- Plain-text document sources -
※ ※ ※

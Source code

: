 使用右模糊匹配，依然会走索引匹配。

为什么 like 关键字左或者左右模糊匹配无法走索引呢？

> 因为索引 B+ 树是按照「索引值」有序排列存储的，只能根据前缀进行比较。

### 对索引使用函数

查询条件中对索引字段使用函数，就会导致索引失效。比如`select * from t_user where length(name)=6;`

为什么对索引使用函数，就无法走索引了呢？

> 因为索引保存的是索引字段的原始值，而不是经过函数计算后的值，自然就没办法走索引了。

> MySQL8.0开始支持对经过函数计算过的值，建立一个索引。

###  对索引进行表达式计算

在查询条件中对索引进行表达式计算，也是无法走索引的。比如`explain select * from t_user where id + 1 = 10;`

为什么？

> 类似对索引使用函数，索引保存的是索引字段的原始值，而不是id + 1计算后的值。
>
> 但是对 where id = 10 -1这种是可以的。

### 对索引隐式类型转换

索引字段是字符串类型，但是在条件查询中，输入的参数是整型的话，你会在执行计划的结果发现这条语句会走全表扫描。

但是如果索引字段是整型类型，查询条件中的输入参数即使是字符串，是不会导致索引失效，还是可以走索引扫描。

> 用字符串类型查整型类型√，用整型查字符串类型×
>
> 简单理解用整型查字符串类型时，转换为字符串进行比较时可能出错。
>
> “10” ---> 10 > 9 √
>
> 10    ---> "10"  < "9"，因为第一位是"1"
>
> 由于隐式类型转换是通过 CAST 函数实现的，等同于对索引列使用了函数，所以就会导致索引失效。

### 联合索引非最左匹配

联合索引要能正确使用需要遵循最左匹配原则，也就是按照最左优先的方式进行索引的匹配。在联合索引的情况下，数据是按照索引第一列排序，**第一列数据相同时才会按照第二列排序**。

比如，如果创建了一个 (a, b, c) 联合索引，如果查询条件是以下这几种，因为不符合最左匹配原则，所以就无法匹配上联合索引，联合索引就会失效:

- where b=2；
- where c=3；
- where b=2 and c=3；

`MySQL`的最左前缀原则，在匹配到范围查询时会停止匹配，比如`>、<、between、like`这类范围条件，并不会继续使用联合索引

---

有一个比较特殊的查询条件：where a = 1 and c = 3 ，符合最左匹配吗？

※ ※ ※

Exactly as written, output all of the entries.

Source code

: 使用右模糊匹配，依然会走索引匹配。

为什么 like 关键字左或者左右模糊匹配无法走索引呢？

> 因为索引 B+ 树是按照「索引值」有序排列存储的，只能根据前缀进行比较。

### 对索引使用函数

查询条件中对索引字段使用函数，就会导致索引失效。比如`select * from t_user where length(name)=6;`

为什么对索引使用函数，就无法走索引了呢？

> 因为索引保存的是索引字段的原始值，而不是经过函数计算后的值，自然就没办法走索引了。

> MySQL8.0开始支持对经过函数计算过的值，建立一个索引。

###  对索引进行表达式计算

在查询条件中对索引进行表达式计算，也是无法走索引的。比如`explain select * from t_user where id + 1 = 10;`

为什么？

> 类似对索引使用函数，索引保存的是索引字段的原始值，而不是id + 1计算后的值。
>
> 但是对 where id = 10 -1这种是可以的。

### 对索引隐式类型转换

索引字段是字符串类型，但是在条件查询中，输入的参数是整型的话，你会在执行计划的结果发现这条语句会走全表扫描。

但是如果索引字段是整型类型，查询条件中的输入参数即使是字符串，是不会导致索引失效，还是可以走索引扫描。

> 用字符串类型查整型类型√，用整型查字符串类型×
>
> 简单理解用整型查字符串类型时，转换为字符串进行比较时可能出错。
>
> “10” ---> 10 > 9 √
>
> 10    ---> "10"  < "9"，因为第一位是"1"
>
> 由于隐式类型转换是通过 CAST 函数实现的，等同于对索引列使用了函数，所以就会导致索引失效。

### 联合索引非最左匹配

联合索引要能正确使用需要遵循最左匹配原则，也就是按照最左优先的方式进行索引的匹配。在联合索引的情况下，数据是按照索引第一列排序，**第一列数据相同时才会按照第二列排序**。

比如，如果创建了一个 (a, b, c) 联合索引，如果查询条件是以下这几种，因为不符合最左匹配原则，所以就无法匹配上联合索引，联合索引就会失效:

- where b=2；
- where c=3；
- where b=2 and c=3；

`MySQL`的最左前缀原则，在匹配到范围查询时会停止匹配，比如`>、<、between、like`这类范围条件，并不会继续使用联合索引

---

有一个比较特殊的查询条件：where a = 1 and c = 3 ，符合最左匹配吗？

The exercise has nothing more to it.